Another reason people have been using press releases online have been for self promotion. So for example, someone wanted to share that they had this new certificate or they were wearing a freaking blue shirt today. And this really is a problem and this is what I'm going to talk about today: these self-promotional press releases.
The reason they are a major problem is...
These types of press releases are cluttering up the internet and are so anti-inbound. They are making people go through the muck of all these press releases to find something and they are really making us less credible to journalists. AND they are not being helpful. They aren't using press releases for the reason they were made.
So instead of having a self-promotional press release about your blue shirt today, your blue suede shoes or whatever, we want to do it in an inbound way.
So I'm going to talk to you about how you can make this fail into a fix.
So first you want to come up with a goal for your press release. What is the purpose? Why are you doing this? Are you doing it to be helpful? Are you doing it to give somebody some more information? Are you doing it to be a thought leader and make someone's life better?
If the answer is no, if it's to talk about yourself, then you need to completely ditch the idea of writing this press release.
If you do have pure intentions for this press release, if it is going to help, if its going to make the web a better place in some way, then you should go ahead with this idea and write this press release.
But you'll want to write this a little differently than you would a blog article or an ebook or a whitepaper. This is for two reasons.
- People read differently in print. So in a newspaper or magazine, they don't necessarily read until the end of the article.
- If a journalist is going to use this press release they may not be able to use the whole thing depending on how much space they have.
So this is how you want to write your press release.
First you want to start with what we call a lead, which is really essentially the first sentence in your press release. You want to make this sentence very powerful. You want to make it interesting and also get to the point. What is the point of this article and what are they going to get out of it? Make it very clear in that first sentence.
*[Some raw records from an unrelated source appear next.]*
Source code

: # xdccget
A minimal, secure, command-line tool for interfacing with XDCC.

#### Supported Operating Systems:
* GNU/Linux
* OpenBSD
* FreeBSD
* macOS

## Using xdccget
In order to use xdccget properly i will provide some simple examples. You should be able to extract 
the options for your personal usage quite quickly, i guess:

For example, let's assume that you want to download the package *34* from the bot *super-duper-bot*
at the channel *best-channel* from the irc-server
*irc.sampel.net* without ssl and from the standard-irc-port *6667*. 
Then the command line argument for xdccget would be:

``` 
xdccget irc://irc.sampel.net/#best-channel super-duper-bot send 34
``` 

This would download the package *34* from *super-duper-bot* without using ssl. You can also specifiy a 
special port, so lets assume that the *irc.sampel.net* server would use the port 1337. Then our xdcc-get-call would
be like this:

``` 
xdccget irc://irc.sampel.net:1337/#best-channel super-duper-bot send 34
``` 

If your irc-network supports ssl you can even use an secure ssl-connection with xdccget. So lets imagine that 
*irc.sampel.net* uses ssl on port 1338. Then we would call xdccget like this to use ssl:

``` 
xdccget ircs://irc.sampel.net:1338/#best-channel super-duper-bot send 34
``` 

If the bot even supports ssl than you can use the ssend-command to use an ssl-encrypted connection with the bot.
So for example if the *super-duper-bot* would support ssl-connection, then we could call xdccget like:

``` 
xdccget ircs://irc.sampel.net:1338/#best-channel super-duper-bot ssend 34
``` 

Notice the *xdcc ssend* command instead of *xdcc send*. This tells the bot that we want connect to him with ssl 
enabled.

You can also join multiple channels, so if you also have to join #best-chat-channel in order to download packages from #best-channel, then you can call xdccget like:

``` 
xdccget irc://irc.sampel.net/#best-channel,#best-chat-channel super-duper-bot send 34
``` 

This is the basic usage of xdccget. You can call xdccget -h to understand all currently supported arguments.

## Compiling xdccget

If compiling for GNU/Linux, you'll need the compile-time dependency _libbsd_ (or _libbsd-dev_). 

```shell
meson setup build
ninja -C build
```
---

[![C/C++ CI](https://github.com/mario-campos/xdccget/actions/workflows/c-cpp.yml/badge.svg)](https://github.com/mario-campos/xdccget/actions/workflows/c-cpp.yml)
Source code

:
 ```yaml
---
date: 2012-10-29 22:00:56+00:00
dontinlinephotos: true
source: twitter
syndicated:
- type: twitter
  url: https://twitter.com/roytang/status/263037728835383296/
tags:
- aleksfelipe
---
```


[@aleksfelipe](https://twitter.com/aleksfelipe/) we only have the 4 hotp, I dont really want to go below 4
After that lead, that first sentence, you'll want to include as much of that really essential information as close to the top of your article as possible. That makes sure that your information isn't getting cut off, that people are reading it, and you get that core information across that makes this article interesting, relevant and beneficial.
Then, you can fill in the less essential information. And at the end have a call to action, information about your company, and contact information for journalists and readers.
You can see this format in the image below:
After you write it, you want to make sure to go back and edit it using the AP style guidelines. You can find this online. AP stands for the Associated Press. These guidelines are the standards that all magazines and newspapers follow. So by using these standards, you're making it that much easier for a journalist to just copy and paste your press release; they don't have to put that much effort into using the content you've created.
Next, you'll want to reach out to any journalist you know personally. Include your press release inside the email content; don't make them open an attachment. And make sure you use a subject line that portrays the value of this press release.
If you don't have any personal connections with journalists, PRNewsWire, PRWeb and other press release distribution services are very helpful, as well. If you're using one of these press release distribution services, you will want to use inbound links to your website inside your article so that people can easily find the information you are talking about. Make sure those links are marked as no follow, though. This will help avoid Google seeing them as unnatural links, but you'll still get the referral traffic.
And that's how you create a great press release with an inbound approach. And it's also how you can avoid self-promotional press releases.